*Records for the task*.

* * * * *

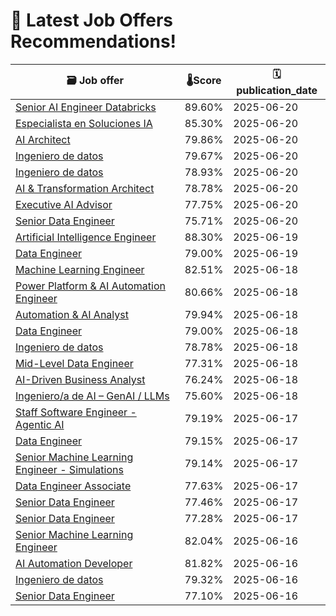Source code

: # 🚀 Latest Job Offers Recommendations!
| 🗃️ **Job offer** | 🌡️**Score** | 🗓️ **publication_date** |
|---|---|---|
| [Senior AI Engineer Databricks](https://co.linkedin.com/jobs/view/senior-ai-engineer-databricks-at-wizeline-4253875039) | 89.60% | 2025-06-20 |
| [Especialista en Soluciones IA](https://co.linkedin.com/jobs/view/especialista-en-soluciones-ia-at-ttg-talent-solutions-4253730394) | 85.30% | 2025-06-20 |
| [AI Architect](https://co.linkedin.com/jobs/view/ai-architect-at-vrize-4253831777) | 79.86% | 2025-06-20 |
| [Ingeniero de datos](https://co.linkedin.com/jobs/view/ingeniero-de-datos-at-gco-4253430389) | 79.67% | 2025-06-20 |
| [Ingeniero de datos](https://co.linkedin.com/jobs/view/ingeniero-de-datos-at-brm-s-a-s-4253828830) | 78.93% | 2025-06-20 |
| [AI & Transformation Architect](https://co.linkedin.com/jobs/view/ai-transformation-architect-at-tp-4238051576) | 78.78% | 2025-06-20 |
| [Executive AI Advisor](https://co.linkedin.com/jobs/view/executive-ai-advisor-at-oracle-4223874519) | 77.75% | 2025-06-20 |
| [Senior Data Engineer](https://co.linkedin.com/jobs/view/senior-data-engineer-at-softtek-4253868534) | 75.71% | 2025-06-20 |
| [Artificial Intelligence Engineer](https://co.linkedin.com/jobs/view/artificial-intelligence-engineer-at-booth-partners-4253256417) | 88.30% | 2025-06-19 |
| [Data Engineer](https://co.linkedin.com/jobs/view/data-engineer-at-emapta-global-4253543042) | 79.00% | 2025-06-19 |
| [Machine Learning Engineer](https://co.linkedin.com/jobs/view/machine-learning-engineer-at-xpertdirect-4250364073) | 82.51% | 2025-06-18 |
| [Power Platform & AI Automation Engineer](https://co.linkedin.com/jobs/view/power-platform-ai-automation-engineer-at-newton-vision-co-4252701854) | 80.66% | 2025-06-18 |
| [Automation & AI Analyst](https://co.linkedin.com/jobs/view/automation-ai-analyst-at-bcd-meetings-events-4248362966) | 79.94% | 2025-06-18 |
| [Data Engineer](https://co.linkedin.com/jobs/view/data-engineer-at-scotiabank-4236273670) | 79.00% | 2025-06-18 |
| [Ingeniero de datos](https://co.linkedin.com/jobs/view/ingeniero-de-datos-at-ey-4207650669) | 78.78% | 2025-06-18 |
| [Mid-Level Data Engineer](https://co.linkedin.com/jobs/view/mid-level-data-engineer-at-lean-tech-4250395618) | 77.31% | 2025-06-18 |
| [AI-Driven Business Analyst](https://co.linkedin.com/jobs/view/ai-driven-business-analyst-at-echez-group-4252347169) | 76.24% | 2025-06-18 |
| [Ingeniero/a de AI – GenAI / LLMs](https://co.linkedin.com/jobs/view/ingeniero-a-de-ai-%E2%80%93-genai-llms-at-mercately-4253153977) | 75.60% | 2025-06-18 |
| [Staff Software Engineer - Agentic AI](https://co.linkedin.com/jobs/view/staff-software-engineer-agentic-ai-at-aspenview-technology-partners-4249923634) | 79.19% | 2025-06-17 |
| [Data Engineer](https://co.linkedin.com/jobs/view/data-engineer-at-scotiabank-4235457162) | 79.15% | 2025-06-17 |
| [Senior Machine Learning Engineer - Simulations](https://co.linkedin.com/jobs/view/senior-machine-learning-engineer-simulations-at-veho-4250862642) | 79.14% | 2025-06-17 |
| [Data Engineer Associate](https://co.linkedin.com/jobs/view/data-engineer-associate-at-scotiabank-4235457161) | 77.63% | 2025-06-17 |
| [Senior Data Engineer](https://co.linkedin.com/jobs/view/senior-data-engineer-at-nmq-digital-4249901749) | 77.46% | 2025-06-17 |
| [Senior Data Engineer](https://co.linkedin.com/jobs/view/senior-data-engineer-at-scotiatech-4252561837) | 77.28% | 2025-06-17 |
| [Senior Machine Learning Engineer](https://co.linkedin.com/jobs/view/senior-machine-learning-engineer-at-loka-4251618164) | 82.04% | 2025-06-16 |
| [AI Automation Developer](https://co.linkedin.com/jobs/view/ai-automation-developer-at-emapta-global-4250138615) | 81.82% | 2025-06-16 |
| [Ingeniero de datos](https://co.linkedin.com/jobs/view/ingeniero-de-datos-at-management-and-quality-4252036615) | 79.32% | 2025-06-16 |
| [Senior Data Engineer](https://co.linkedin.com/jobs/view/senior-data-engineer-at-scotiabank-4251666072) | 77.10% | 2025-06-16 |
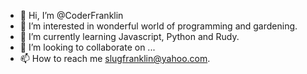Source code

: - 👋 Hi, I’m @CoderFranklin
- 👀 I’m interested in wonderful world of programming and gardening.
- 🌱 I’m currently learning Javascript, Python and Rudy.
- 💞️ I’m looking to collaborate on ...
- 📫 How to reach me slugfranklin@yahoo.com.

<!---
CoderFranklin/CoderFranklin is a ✨ special ✨ repository because its `README.md` (this file) appears on your GitHub profile.
You can click the Preview link to take a look at your changes.
--->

* * * * *

*Work required*. What lines above contain the string "global"? Copy all of them.

*Written solution*.
| [Data Engineer](https://co.linkedin.com/jobs/view/data-engineer-at-emapta-global-4253543042) | 79.00% | 2025-06-19 |
| [AI Automation Developer](https://co.linkedin.com/jobs/view/ai-automation-developer-at-emapta-global-4250138615) | 81.82% | 2025-06-16 |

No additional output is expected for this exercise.